● REQUIRED ACTION
How many of the lines below contain "если"? Reply with only that figure.

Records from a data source
---*---

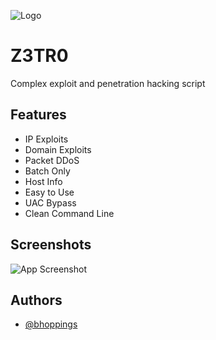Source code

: 
![Logo](https://i.imgur.com/GxorHIs.png)


# Z3TR0

Complex exploit and penetration hacking script
 
  
   
    
     
      
       
        
         


          

## Features

- IP Exploits
- Domain Exploits
- Packet DDoS
- Batch Only
- Host Info
- Easy to Use
- UAC Bypass
- Clean Command Line


## Screenshots

![App Screenshot](https://i.imgur.com/I9aLNV1.png)


## Authors

- [@bhoppings](https://www.github.com/bhoppings)

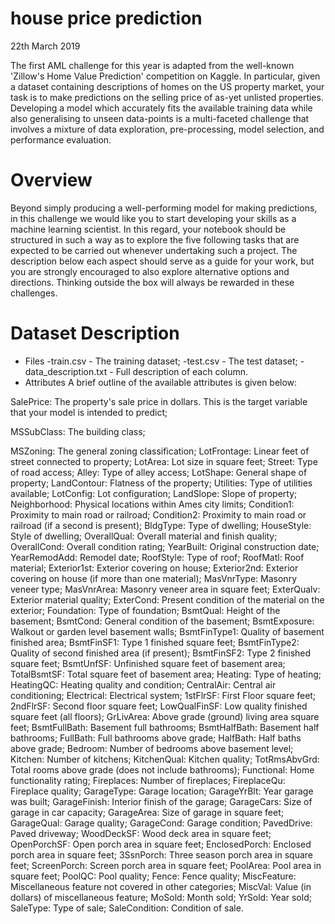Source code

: # house price prediction

22th March 2019

The first AML challenge for this year is adapted from the well-known 'Zillow's Home Value Prediction' competition on Kaggle. In particular, given a dataset containing descriptions of homes on the US property market, your task is to make predictions on the selling price of as-yet unlisted properties. Developing a model which accurately fits the available training data while also generalising to unseen data-points is a multi-faceted challenge that involves a mixture of data exploration, pre-processing, model selection, and performance evaluation.

# Overview

Beyond simply producing a well-performing model for making predictions, in this challenge we would like you to start developing your skills as a machine learning scientist. In this regard, your notebook should be structured in such a way as to explore the five following tasks that are expected to be carried out whenever undertaking such a project. The description below each aspect should serve as a guide for your work, but you are strongly encouraged to also explore alternative options and directions. Thinking outside the box will always be rewarded in these challenges.

# Dataset Description
* Files
-train.csv - The training dataset;
-test.csv - The test dataset;
-data_description.txt - Full description of each column.
* Attributes
A brief outline of the available attributes is given below:

SalePrice: The property's sale price in dollars. This is the target variable that your model is intended to predict;

MSSubClass: The building class;

MSZoning: The general zoning classification;
LotFrontage: Linear feet of street connected to property;
LotArea: Lot size in square feet;
Street: Type of road access;
Alley: Type of alley access;
LotShape: General shape of property;
LandContour: Flatness of the property;
Utilities: Type of utilities available;
LotConfig: Lot configuration;
LandSlope: Slope of property;
Neighborhood: Physical locations within Ames city limits;
Condition1: Proximity to main road or railroad;
Condition2: Proximity to main road or railroad (if a second is present);
BldgType: Type of dwelling;
HouseStyle: Style of dwelling;
OverallQual: Overall material and finish quality;
OverallCond: Overall condition rating;
YearBuilt: Original construction date;
YearRemodAdd: Remodel date;
RoofStyle: Type of roof;
RoofMatl: Roof material;
Exterior1st: Exterior covering on house;
Exterior2nd: Exterior covering on house (if more than one material);
MasVnrType: Masonry veneer type;
MasVnrArea: Masonry veneer area in square feet;
ExterQualv: Exterior material quality;
ExterCond: Present condition of the material on the exterior;
Foundation: Type of foundation;
BsmtQual: Height of the basement;
BsmtCond: General condition of the basement;
BsmtExposure: Walkout or garden level basement walls;
BsmtFinType1: Quality of basement finished area;
BsmtFinSF1: Type 1 finished square feet;
BsmtFinType2: Quality of second finished area (if present);
BsmtFinSF2: Type 2 finished square feet;
BsmtUnfSF: Unfinished square feet of basement area;
TotalBsmtSF: Total square feet of basement area;
Heating: Type of heating;
HeatingQC: Heating quality and condition;
CentralAir: Central air conditioning;
Electrical: Electrical system;
1stFlrSF: First Floor square feet;
2ndFlrSF: Second floor square feet;
LowQualFinSF: Low quality finished square feet (all floors);
GrLivArea: Above grade (ground) living area square feet;
BsmtFullBath: Basement full bathrooms;
BsmtHalfBath: Basement half bathrooms;
FullBath: Full bathrooms above grade;
HalfBath: Half baths above grade;
Bedroom: Number of bedrooms above basement level;
Kitchen: Number of kitchens;
KitchenQual: Kitchen quality;
TotRmsAbvGrd: Total rooms above grade (does not include bathrooms);
Functional: Home functionality rating;
Fireplaces: Number of fireplaces;
FireplaceQu: Fireplace quality;
GarageType: Garage location;
GarageYrBlt: Year garage was built;
GarageFinish: Interior finish of the garage;
GarageCars: Size of garage in car capacity;
GarageArea: Size of garage in square feet;
GarageQual: Garage quality;
GarageCond: Garage condition;
PavedDrive: Paved driveway;
WoodDeckSF: Wood deck area in square feet;
OpenPorchSF: Open porch area in square feet;
EnclosedPorch: Enclosed porch area in square feet;
3SsnPorch: Three season porch area in square feet;
ScreenPorch: Screen porch area in square feet;
PoolArea: Pool area in square feet;
PoolQC: Pool quality;
Fence: Fence quality;
MiscFeature: Miscellaneous feature not covered in other categories;
MiscVal: Value (in dollars) of miscellaneous feature;
MoSold: Month sold;
YrSold: Year sold;
SaleType: Type of sale;
SaleCondition: Condition of sale.
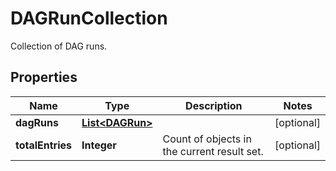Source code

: 

# DAGRunCollection

Collection of DAG runs.

## Properties

Name | Type | Description | Notes
------------ | ------------- | ------------- | -------------
**dagRuns** | [**List&lt;DAGRun&gt;**](DAGRun.md) |  |  [optional]
**totalEntries** | **Integer** | Count of objects in the current result set. |  [optional]



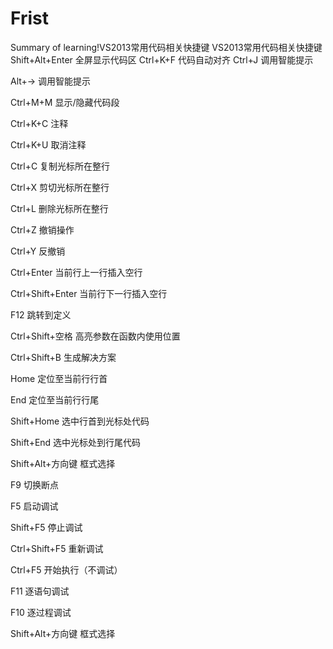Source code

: # Frist
Summary of learning!VS2013常用代码相关快捷键
VS2013常用代码相关快捷键
Shift+Alt+Enter 全屏显示代码区
Ctrl+K+F 代码自动对齐
Ctrl+J 调用智能提示

Alt+→ 调用智能提示



Ctrl+M+M 显示/隐藏代码段



Ctrl+K+C 注释

Ctrl+K+U 取消注释



Ctrl+C 复制光标所在整行

Ctrl+X 剪切光标所在整行

Ctrl+L 删除光标所在整行



Ctrl+Z 撤销操作

Ctrl+Y 反撤销



Ctrl+Enter 当前行上一行插入空行

Ctrl+Shift+Enter  当前行下一行插入空行


 

F12 跳转到定义


 

Ctrl+Shift+空格 高亮参数在函数内使用位置


 

Ctrl+Shift+B 生成解决方案


Home 定位至当前行行首

End  定位至当前行行尾


 

Shift+Home 选中行首到光标处代码

Shift+End  选中光标处到行尾代码


 
 Shift+Alt+方向键 框式选择
 


 

F9 切换断点

F5 启动调试

Shift+F5 停止调试

Ctrl+Shift+F5 重新调试

Ctrl+F5 开始执行（不调试）

F11 逐语句调试

F10 逐过程调试

Shift+Alt+方向键    框式选择
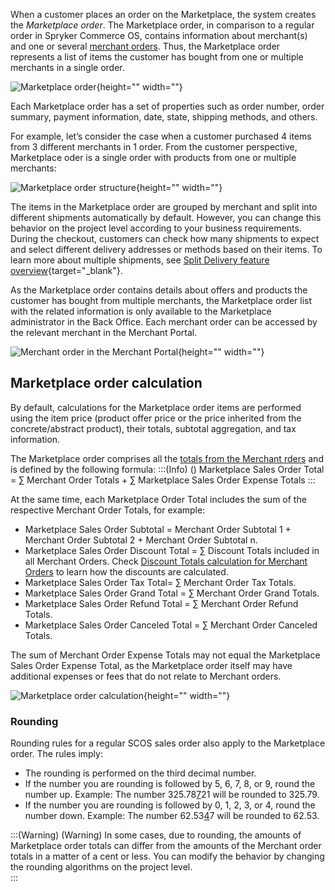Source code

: When a customer places an order on the Marketplace, the system creates the *Marketplace order*. The Marketplace order, in comparison to a regular order in Spryker Commerce OS, contains information about merchant(s) and one or several [merchant orders](https://documentation.spryker.com/marketplace/docs/merchant-order-feature-overview). Thus, the Marketplace order represents a list of items the customer has bought from one or multiple merchants in a single order.

![Marketplace order](https://spryker.s3.eu-central-1.amazonaws.com/docs/Features/Marketplace/Marketplace+and+Merchant+orders/Marketplace+order+feature+overview/marketplace-order.png){height="" width=""}

Each Marketplace order has a set of properties such as order number, order summary, payment information, date, state, shipping methods, and others. 

For example, let’s consider the case when a customer purchased 4 items from 3 different merchants in 1 order.
From the customer perspective, Marketplace oder is a single order with products from one or multiple merchants:

![Marketplace order structure](https://confluence-connect.gliffy.net/embed/image/66d8ccea-abeb-4121-b2f0-2348356fe481.png?utm_medium=live&utm_source=custom){height="" width=""}

The items in the Marketplace order are grouped by merchant and split into different shipments automatically by default. However, you can change this behavior on the project level according to your business requirements. During the checkout, customers can check how many shipments to expect and select different delivery addresses or methods based on their items. To learn more about multiple shipments, see [Split Delivery feature overview](https://documentation.spryker.com/docs/split-delivery-overview){target="_blank"}. 

As the Marketplace order contains details about offers and products the customer has bought from multiple merchants, the Marketplace order list with the related information is only available to the Marketplace administrator in the Back Office. Each merchant order can be accessed by the relevant merchant in the Merchant Portal.

![Merchant order in the Merchant Portal](https://spryker.s3.eu-central-1.amazonaws.com/docs/Features/Marketplace/Marketplace+and+Merchant+orders/Marketplace+order+feature+overview/merchant-order-in-merchant-portal.png){height="" width=""}

## Marketplace order calculation
By default, calculations for the Marketplace order items are performed using the item price (product offer price or the price inherited from the concrete/abstract product), their totals, subtotal aggregation, and tax information. 

The Marketplace order comprises all the [totals from the Merchant rders](https://documentation.spryker.com/marketplace/docs/merchant-order-feature-overview#merchant-order-calculation) and is defined by the following formula:
:::(Info) ()
Marketplace Sales Order Total = ∑ Merchant Order Totals + ∑ Marketplace Sales Order Expense Totals
:::

At the same time, each Marketplace Order Total includes the sum of the respective Merchant Order Totals, for example:

* Marketplace Sales Order Subtotal = Merchant Order Subtotal 1 + Merchant Order Subtotal 2 + Merchant Order Subtotal n.
* Marketplace Sales Order Discount Total = ∑ Discount Totals included in all Merchant Orders. Check [Discount Totals calculation for Merchant Orders](https://documentation.spryker.com/marketplace/docs/merchant-order-feature-overview#discounts-total-calculation) to learn how the discounts are calculated.
* Marketplace Sales Order Tax Total= ∑ Merchant Order Tax Totals.
* Marketplace Sales Order Grand Total = ∑ Merchant Order Grand Totals.
* Marketplace Sales Order Refund Total = ∑ Merchant Order Refund Totals.
* Marketplace Sales Order Canceled Total = ∑ Merchant Order Canceled Totals.

The sum of Merchant Order Expense Totals may not equal the Marketplace Sales Order Expense Total, as the Marketplace order itself may have additional expenses or fees that do not relate to Merchant orders.

![Marketplace order calculation](https://spryker.s3.eu-central-1.amazonaws.com/docs/Features/Marketplace/Marketplace+and+Merchant+orders/Marketplace+order+feature+overview/marketplace-order-calculation.png){height="" width=""}

### Rounding
Rounding rules for a regular SCOS sales order also apply to the Marketplace order. The rules imply:

* The rounding is performed on the third decimal number.
* If the number you are rounding is followed by 5, 6, 7, 8, or 9, round the number up. Example: The number  325.78<u>7</u>21 will be rounded to 325.79.
* If the number you are rounding is followed by 0, 1, 2, 3, or 4, round the number down. Example:  The number 62.53<u>4</u>7 will be rounded to 62.53.

:::(Warning) (Warning)
In some cases, due to rounding, the amounts of Marketplace order totals can differ from the amounts of the Merchant order totals in a matter of a cent or less. You can modify the behavior by changing the rounding algorithms on the project level.  
:::
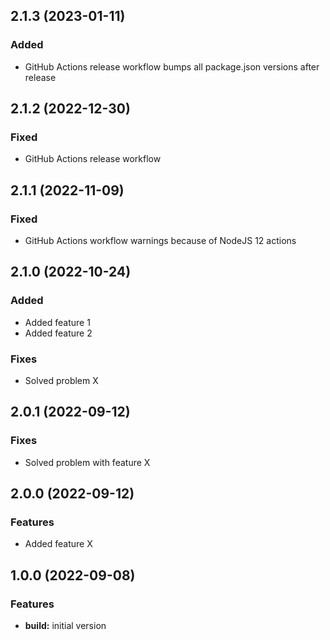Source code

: ## 2.1.3 (2023-01-11)
### Added
* GitHub Actions release workflow bumps all package.json versions after release

## 2.1.2 (2022-12-30)
### Fixed
* GitHub Actions release workflow

## 2.1.1 (2022-11-09)
### Fixed
* GitHub Actions workflow warnings because of NodeJS 12 actions

## 2.1.0 (2022-10-24)
### Added
* Added feature 1
* Added feature 2

### Fixes
* Solved problem X

## 2.0.1 (2022-09-12)
### Fixes
* Solved problem with feature X

## 2.0.0 (2022-09-12)
### Features
* Added feature X

## 1.0.0 (2022-09-08)
### Features
* **build:** initial version
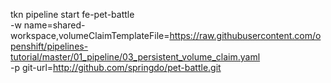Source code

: tkn pipeline start fe-pet-battle \
 -w name=shared-workspace,volumeClaimTemplateFile=https://raw.githubusercontent.com/openshift/pipelines-tutorial/master/01_pipeline/03_persistent_volume_claim.yaml \
 -p git-url=http://github.com/springdo/pet-battle.git
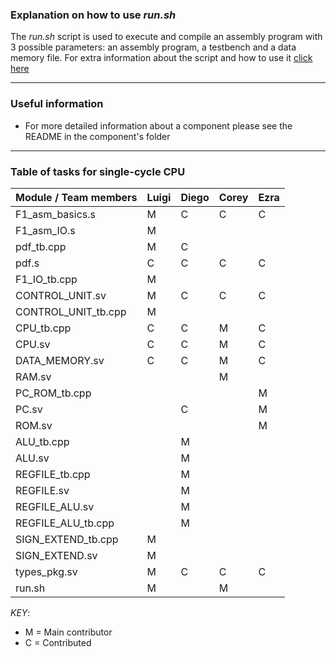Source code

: ### **Explanation on how to use _run.sh_**
The _run.sh_ script is used to execute and compile an assembly program with 3 possible parameters: an assembly program, a testbench and a data memory file. For extra information about the script and how to use it [click here](https://github.com/EIE2-IAC-Labs/iac-riscv-cw-5/tree/develop#explanation-of-runsh)

---

### **Useful information**

* For more detailed information about a component please see the README in the component's folder 

---
### **Table of tasks for single-cycle CPU**

| Module / Team members 	| Luigi 	| Diego 	| Corey 	| Ezra 	|
|-----------------------	|-------	|-------	|-------	|------	|
| F1_asm_basics.s       	| M     	| C     	| C     	| C    	|
| F1_asm_IO.s           	| M     	|       	|       	|      	|
| pdf_tb.cpp            	| M     	| C     	|       	|      	|
| pdf.s                 	| C     	| C     	| C     	| C    	|
| F1_IO_tb.cpp          	| M     	|       	|       	|      	|
| CONTROL_UNIT.sv       	| M     	| C     	| C     	| C    	|
| CONTROL_UNIT_tb.cpp   	| M     	|       	|       	|      	|
| CPU_tb.cpp            	| C     	| C     	| M     	| C    	|
| CPU.sv                	| C     	| C     	| M     	| C    	|
| DATA_MEMORY.sv        	| C     	| C     	| M     	| C    	|
| RAM.sv                	|       	|       	| M     	|      	|
| PC_ROM_tb.cpp         	|       	|       	|       	| M    	|
| PC.sv                 	|       	| C     	|       	| M    	|
| ROM.sv                	|       	|       	|       	| M    	|
| ALU_tb.cpp            	|       	| M     	|       	|      	|
| ALU.sv                	|       	| M     	|       	|      	|
| REGFILE_tb.cpp        	|       	| M     	|       	|      	|
| REGFILE.sv            	|       	| M     	|       	|      	|
| REGFILE_ALU.sv        	|       	| M     	|       	|      	|
| REGFILE_ALU_tb.cpp    	|       	| M     	|       	|      	|
| SIGN_EXTEND_tb.cpp    	| M     	|       	|       	|      	|
| SIGN_EXTEND.sv        	| M     	|       	|       	|      	|
| types_pkg.sv          	| M     	| C     	| C     	| C    	|
| run.sh                	| M     	|       	| M     	|      	|

*KEY*: 
  * M = Main contributor
  * C = Contributed

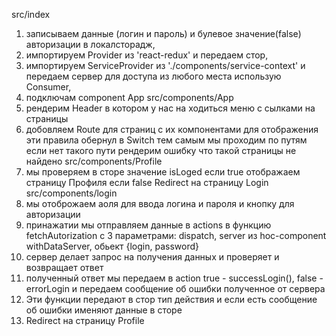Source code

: src/index
1. записываем данные (логин и пароль) и булевое значение(false) авторизации в локалсторадж,
2. импортируем  Provider из 'react-redux' и передаем стор,
3. импортируем  ServiceProvider из './components/service-context' и передаем сервер для доступа из любого места использую Consumer,
4. подключам component App
src/components/App
1. рендерим Header в котором у нас на ходиться меню с сылками на страницы
2. добовляем Route для страниц с их компонентами для отображения
    эти правила обернул в Switch тем самым мы проходим по путям
    если нет такого пути рендерим ошибку что такой страницы не найдено
src/components/Profile
1. мы проверяем в сторе значение isLoged если true отображаем страницу Профиля
    если false Redirect на страницу Login
src/components/login
1. мы отоброжаем аоля для ввода логина и пароля и кнопку для авторизации
2. принажатии мы отправляем данные в actions в функцию fetchAutorization с 3 параметрами:
    dispatch,
    server из hoc-component withDataServer,
    обьект {login, password}
3. сервер делает запрос на получения данных и проверяет и возвращает ответ
4. полученный ответ мы передаем в аction
    true - successLogin(),
    false - errorLogin и передаем сообщение об ошибки полученное от сервера
5. Эти функции передают в стор тип действия и если есть сообщение об ошибки
    именяют данные в сторе
6. Redirect на страницу Profile

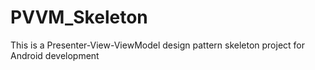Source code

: # PVVM_Skeleton
This is a Presenter-View-ViewModel design pattern skeleton project for Android development
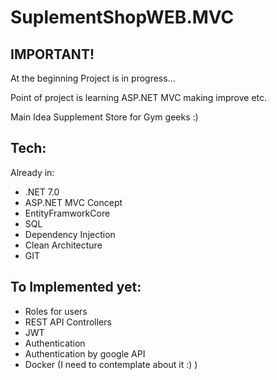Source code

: # SuplementShopWEB.MVC

## IMPORTANT!
At the beginning 
Project is in progress...

Point of project is learning ASP.NET MVC making improve etc. 


Main Idea 
Supplement Store for Gym geeks :) 

## Tech:
Already in: 
- .NET 7.0
- ASP.NET MVC Concept 
- EntityFramworkCore
- SQL 
- Dependency Injection
- Clean Architecture
- GIT
 
## To Implemented yet:
- Roles for users
- REST API Controllers
- JWT
- Authentication
- Authentication by google API 
- Docker (I need to contemplate about it :) )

---*---

● RESPONSE TO THE EXERCISE
4